***** Data in this exercise
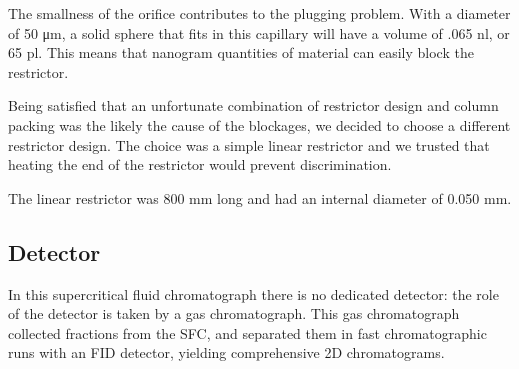 The smallness of the orifice contributes to the plugging problem. With a
diameter of 50 \si{\micro\metre}, a solid sphere that fits in this capillary
will have a volume of .065 \si{\nano\litre}, or 65 \si{\pico\litre}. This means
that nanogram quantities of material can easily block the restrictor.

Being satisfied that an unfortunate combination of restrictor design and column
packing was the likely the cause of the blockages, we decided to choose a
different restrictor design. The choice was a simple linear restrictor and
we trusted that heating the end of the restrictor would prevent discrimination.

The linear restrictor was 800 \si{\milli\metre} long and had an internal
diameter of 0.050 \si{\milli\metre}.

\subsection{Detector}

In this supercritical fluid chromatograph there is no dedicated detector: the
role of the detector is taken by a gas chromatograph. This gas chromatograph
collected fractions from the SFC, and separated them in fast chromatographic
runs with an FID detector, yielding comprehensive 2D chromatograms.

\todos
**********
### Task item
Please retype the data exactly as it appears, but without any of its pictures.

### Exercise solution
 The smallness of the orifice contributes to the plugging problem. With a
diameter of 50 \si{\micro\metre}, a solid sphere that fits in this capillary
will have a volume of .065 \si{\nano\litre}, or 65 \si{\pico\litre}. This means
that nanogram quantities of material can easily block the restrictor.

Being satisfied that an unfortunate combination of restrictor design and column
packing was the likely the cause of the blockages, we decided to choose a
different restrictor design. The choice was a simple linear restrictor and
we trusted that heating the end of the restrictor would prevent discrimination.

The linear restrictor was 800 \si{\milli\metre} long and had an internal
diameter of 0.050 \si{\milli\metre}.

\subsection{Detector}

In this supercritical fluid chromatograph there is no dedicated detector: the
role of the detector is taken by a gas chromatograph. This gas chromatograph
collected fractions from the SFC, and separated them in fast chromatographic
runs with an FID detector, yielding comprehensive 2D chromatograms.

\todos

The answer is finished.